# Three new foster kittens



## KittyFoster (Oct 30, 2013)

Spring sure seems to be arriving here. I picked up three more bottle babies the other day. It's not unusual for fosters to have some tummy upset when they are switched to formula but it usually passes pretty quickly. These babies are having the runs far longer than usual. Eating well but a bit finicky at times. 

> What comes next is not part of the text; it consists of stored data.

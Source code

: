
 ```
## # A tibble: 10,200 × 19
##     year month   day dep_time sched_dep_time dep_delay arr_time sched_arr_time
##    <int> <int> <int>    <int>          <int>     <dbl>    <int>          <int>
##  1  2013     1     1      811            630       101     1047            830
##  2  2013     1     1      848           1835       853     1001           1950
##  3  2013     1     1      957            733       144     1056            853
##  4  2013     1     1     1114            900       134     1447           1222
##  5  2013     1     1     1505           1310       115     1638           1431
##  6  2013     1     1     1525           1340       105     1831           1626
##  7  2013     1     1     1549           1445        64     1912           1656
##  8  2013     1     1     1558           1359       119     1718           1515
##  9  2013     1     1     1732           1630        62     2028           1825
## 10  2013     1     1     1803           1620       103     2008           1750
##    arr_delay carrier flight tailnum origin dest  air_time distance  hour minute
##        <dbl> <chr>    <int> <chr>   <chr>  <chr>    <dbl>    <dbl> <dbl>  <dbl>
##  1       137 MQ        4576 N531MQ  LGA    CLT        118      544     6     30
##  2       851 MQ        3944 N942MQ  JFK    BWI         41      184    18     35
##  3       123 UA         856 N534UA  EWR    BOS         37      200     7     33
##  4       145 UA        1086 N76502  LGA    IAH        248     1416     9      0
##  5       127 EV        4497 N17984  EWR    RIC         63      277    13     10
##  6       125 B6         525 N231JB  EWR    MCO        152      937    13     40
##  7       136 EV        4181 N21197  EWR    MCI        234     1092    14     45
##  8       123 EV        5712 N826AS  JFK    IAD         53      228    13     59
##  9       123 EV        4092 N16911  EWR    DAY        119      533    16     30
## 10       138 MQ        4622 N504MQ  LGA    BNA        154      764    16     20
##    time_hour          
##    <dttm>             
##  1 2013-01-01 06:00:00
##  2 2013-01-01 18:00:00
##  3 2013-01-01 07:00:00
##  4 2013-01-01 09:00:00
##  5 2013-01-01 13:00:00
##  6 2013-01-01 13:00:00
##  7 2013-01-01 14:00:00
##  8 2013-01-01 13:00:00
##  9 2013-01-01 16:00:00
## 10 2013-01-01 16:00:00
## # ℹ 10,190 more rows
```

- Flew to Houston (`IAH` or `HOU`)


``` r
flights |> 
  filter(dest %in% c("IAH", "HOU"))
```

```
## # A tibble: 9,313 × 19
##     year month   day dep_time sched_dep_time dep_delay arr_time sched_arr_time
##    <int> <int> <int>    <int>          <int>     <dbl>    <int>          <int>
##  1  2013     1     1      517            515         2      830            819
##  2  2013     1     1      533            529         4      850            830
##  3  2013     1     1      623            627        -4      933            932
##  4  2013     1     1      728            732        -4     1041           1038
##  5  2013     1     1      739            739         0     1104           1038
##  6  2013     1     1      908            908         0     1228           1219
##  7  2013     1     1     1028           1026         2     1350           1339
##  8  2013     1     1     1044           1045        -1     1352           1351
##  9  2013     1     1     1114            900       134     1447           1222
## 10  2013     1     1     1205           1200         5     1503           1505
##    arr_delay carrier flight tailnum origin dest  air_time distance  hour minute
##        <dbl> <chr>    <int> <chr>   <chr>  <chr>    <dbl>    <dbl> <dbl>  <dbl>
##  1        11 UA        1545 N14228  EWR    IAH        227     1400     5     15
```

Sent from Petguide.com Free App


----------



## bobbycos (Aug 5, 2013)

i would love to foster but then i would have an extremely hard time letting go when the time came to give them up


they are beautiful


----------



## Jetlaya67 (Sep 26, 2012)

AWW,what sweet looking babies!


----------



## KittyFoster (Oct 30, 2013)

bobbycos said:


> i would love to foster but then i would have an extremely hard time letting go when the time came to give them up
> 
> 
> they are beautiful


It's certainly difficult at times, especially with the bottle babies. You build quite a bond doing round the clock feeds lol The big picture is what I keep in mind. To help other critters in need, I have to have time and energy. Too many permanent residents and I wouldn't be able to foster any longer


----------



## 10cats2dogs (Jun 16, 2013)

You're wonderful for doing what you do! Did these little ones lose their mom?
They're so cute and so innocent at their age!


----------



## KittyFoster (Oct 30, 2013)

There's usually not much history when they are brought in. These three I honestly don't know the story or what happened to mama kitty. The older three were left at the shelter after hours in a box, no mama kitty  

I enjoy them when they are itty bitty like this but I love it even more when I can relax and just enjoy them. They are so fragile early on and I worry over every little thing lol

Sent from Petguide.com Free App


----------



## 10cats2dogs (Jun 16, 2013)

Thats sad, makes you wonder...
Yeah, I'd be a nervous wreck from worrying about every little thing with them too!
I know they require almost hourly care at this stage...
I don't know how you get any sleep!


----------



## KittyFoster (Oct 30, 2013)

Unfortunately, one of the silver girls had to be put to sleep yesterday. She was not thriving and going down hill quickly. She had no fight left in her and the kindest option was to help her along and not prolong her suffering. This part is never easy. She wasn't here long but you form bonds when feeding every couple hours. The older fosters and the two others from this litter are all thriving and doing well. Sweet girl, I hope you felt loved and are at peace now.


----------